Give a faithful, exact copy of all entries, minus the images.

SUPPLIED DATA: Begin

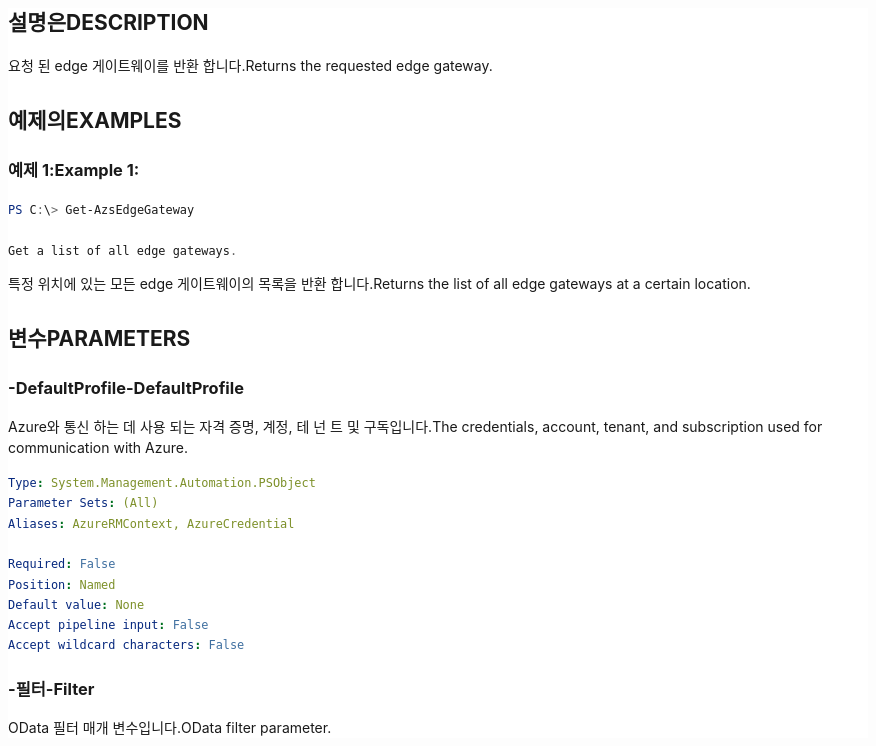 ## <span data-ttu-id="72d9f-108">설명은</span><span class="sxs-lookup"><span data-stu-id="72d9f-108">DESCRIPTION</span></span>
<span data-ttu-id="72d9f-109">요청 된 edge 게이트웨이를 반환 합니다.</span><span class="sxs-lookup"><span data-stu-id="72d9f-109">Returns the requested edge gateway.</span></span>

## <span data-ttu-id="72d9f-110">예제의</span><span class="sxs-lookup"><span data-stu-id="72d9f-110">EXAMPLES</span></span>

### <span data-ttu-id="72d9f-111">예제 1:</span><span class="sxs-lookup"><span data-stu-id="72d9f-111">Example 1:</span></span>
```powershell
PS C:\> Get-AzsEdgeGateway

Get a list of all edge gateways.
```

<span data-ttu-id="72d9f-112">특정 위치에 있는 모든 edge 게이트웨이의 목록을 반환 합니다.</span><span class="sxs-lookup"><span data-stu-id="72d9f-112">Returns the list of all edge gateways at a certain location.</span></span>


## <span data-ttu-id="72d9f-113">변수</span><span class="sxs-lookup"><span data-stu-id="72d9f-113">PARAMETERS</span></span>

### <span data-ttu-id="72d9f-114">-DefaultProfile</span><span class="sxs-lookup"><span data-stu-id="72d9f-114">-DefaultProfile</span></span>
<span data-ttu-id="72d9f-115">Azure와 통신 하는 데 사용 되는 자격 증명, 계정, 테 넌 트 및 구독입니다.</span><span class="sxs-lookup"><span data-stu-id="72d9f-115">The credentials, account, tenant, and subscription used for communication with Azure.</span></span>

```yaml
Type: System.Management.Automation.PSObject
Parameter Sets: (All)
Aliases: AzureRMContext, AzureCredential

Required: False
Position: Named
Default value: None
Accept pipeline input: False
Accept wildcard characters: False

```

### <span data-ttu-id="72d9f-116">-필터</span><span class="sxs-lookup"><span data-stu-id="72d9f-116">-Filter</span></span>
<span data-ttu-id="72d9f-117">OData 필터 매개 변수입니다.</span><span class="sxs-lookup"><span data-stu-id="72d9f-117">OData filter parameter.</span></span>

SUPPLIED DATA: End

### [COMPLETED TASK]
 ## <span data-ttu-id="72d9f-108">설명은</span><span class="sxs-lookup"><span data-stu-id="72d9f-108">DESCRIPTION</span></span>
<span data-ttu-id="72d9f-109">요청 된 edge 게이트웨이를 반환 합니다.</span><span class="sxs-lookup"><span data-stu-id="72d9f-109">Returns the requested edge gateway.</span></span>

## <span data-ttu-id="72d9f-110">예제의</span><span class="sxs-lookup"><span data-stu-id="72d9f-110">EXAMPLES</span></span>

### <span data-ttu-id="72d9f-111">예제 1:</span><span class="sxs-lookup"><span data-stu-id="72d9f-111">Example 1:</span></span>
```powershell
PS C:\> Get-AzsEdgeGateway

Get a list of all edge gateways.
```

<span data-ttu-id="72d9f-112">특정 위치에 있는 모든 edge 게이트웨이의 목록을 반환 합니다.</span><span class="sxs-lookup"><span data-stu-id="72d9f-112">Returns the list of all edge gateways at a certain location.</span></span>


## <span data-ttu-id="72d9f-113">변수</span><span class="sxs-lookup"><span data-stu-id="72d9f-113">PARAMETERS</span></span>

### <span data-ttu-id="72d9f-114">-DefaultProfile</span><span class="sxs-lookup"><span data-stu-id="72d9f-114">-DefaultProfile</span></span>
<span data-ttu-id="72d9f-115">Azure와 통신 하는 데 사용 되는 자격 증명, 계정, 테 넌 트 및 구독입니다.</span><span class="sxs-lookup"><span data-stu-id="72d9f-115">The credentials, account, tenant, and subscription used for communication with Azure.</span></span>

```yaml
Type: System.Management.Automation.PSObject
Parameter Sets: (All)
Aliases: AzureRMContext, AzureCredential

Required: False
Position: Named
Default value: None
Accept pipeline input: False
Accept wildcard characters: False

```

### <span data-ttu-id="72d9f-116">-필터</span><span class="sxs-lookup"><span data-stu-id="72d9f-116">-Filter</span></span>
<span data-ttu-id="72d9f-117">OData 필터 매개 변수입니다.</span><span class="sxs-lookup"><span data-stu-id="72d9f-117">OData filter parameter.</span></span>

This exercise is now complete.